(PROBLEM TO WORK ON)
Show all lines of the entries in which the word "subsection" is found.

(DATASET EXTRACT)
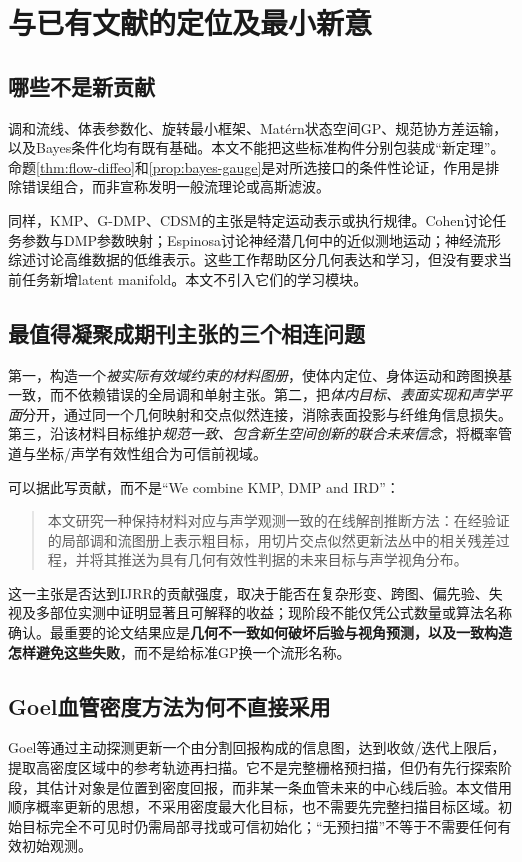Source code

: \documentclass[UTF8,11pt,a4paper,fontset=fandol]{ctexart}
\numberwithin{equation}{section}
\theoremstyle{plain}
\theoremstyle{definition}
\theoremstyle{remark}
\begin{document}
\section{与已有文献的定位及最小新意}\label{sec:novelty}
\subsection{哪些不是新贡献}
调和流线、体表参数化、旋转最小框架、Mat\'ern状态空间GP、规范协方差运输，以及Bayes条件化均有既有基础\cite{Jones2000,Yezzi2003,Floater2003,Wang2008,Hartikainen2010,Hutchinson2021}。本文不能把这些标准构件分别包装成“新定理”。命题\ref{thm:flow-diffeo}和\ref{prop:bayes-gauge}是对所选接口的条件性论证，作用是排除错误组合，而非宣称发明一般流理论或高斯滤波。

同样，KMP、G-DMP、CDSM的主张是特定运动表示或执行规律\cite{Huang2019,AbuDakka2024,Bakker2026}。Cohen讨论任务参数与DMP参数映射；Espinosa讨论神经潜几何中的近似测地运动；神经流形综述讨论高维数据的低维表示\cite{Cohen2021,Espinosa2026,Mitchell2022}。这些工作帮助区分几何表达和学习，但没有要求当前任务新增latent manifold。本文不引入它们的学习模块。

\subsection{最值得凝聚成期刊主张的三个相连问题}
第一，构造一个\emph{被实际有效域约束的材料图册}，使体内定位、身体运动和跨图换基一致，而不依赖错误的全局调和单射主张。第二，把\emph{体内目标、表面实现和声学平面}分开，通过同一个几何映射和交点似然连接，消除表面投影与纤维角信息损失。第三，沿该材料目标维护\emph{规范一致、包含新生空间创新的联合未来信念}，将概率管道与坐标/声学有效性组合为可信前视域。

可以据此写贡献，而不是“We combine KMP, DMP and IRD”：
\begin{quote}
本文研究一种保持材料对应与声学观测一致的在线解剖推断方法：在经验证的局部调和流图册上表示粗目标，用切片交点似然更新法丛中的相关残差过程，并将其推送为具有几何有效性判据的未来目标与声学视角分布。
\end{quote}

这一主张是否达到IJRR的贡献强度，取决于能否在复杂形变、跨图、偏先验、失视及多部位实测中证明显著且可解释的收益；现阶段不能仅凭公式数量或算法名称确认。最重要的论文结果应是\textbf{几何不一致如何破坏后验与视角预测，以及一致构造怎样避免这些失败}，而不是给标准GP换一个流形名称。

\subsection{Goel血管密度方法为何不直接采用}
Goel等\cite{Goel2022}通过主动探测更新一个由分割回报构成的信息图，达到收敛/迭代上限后，提取高密度区域中的参考轨迹再扫描。它不是完整栅格预扫描，但仍有先行探索阶段，其估计对象是位置到密度回报，而非某一条血管未来的中心线后验。本文借用顺序概率更新的思想，不采用密度最大化目标，也不需要先完整扫描目标区域。初始目标完全不可见时仍需局部寻找或可信初始化；“无预扫描”不等于不需要任何有效初始观测。
\end{document}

(EXERCISE OUTPUT)
\subsection{哪些不是新贡献}
\subsection{最值得凝聚成期刊主张的三个相连问题}
\subsection{Goel血管密度方法为何不直接采用}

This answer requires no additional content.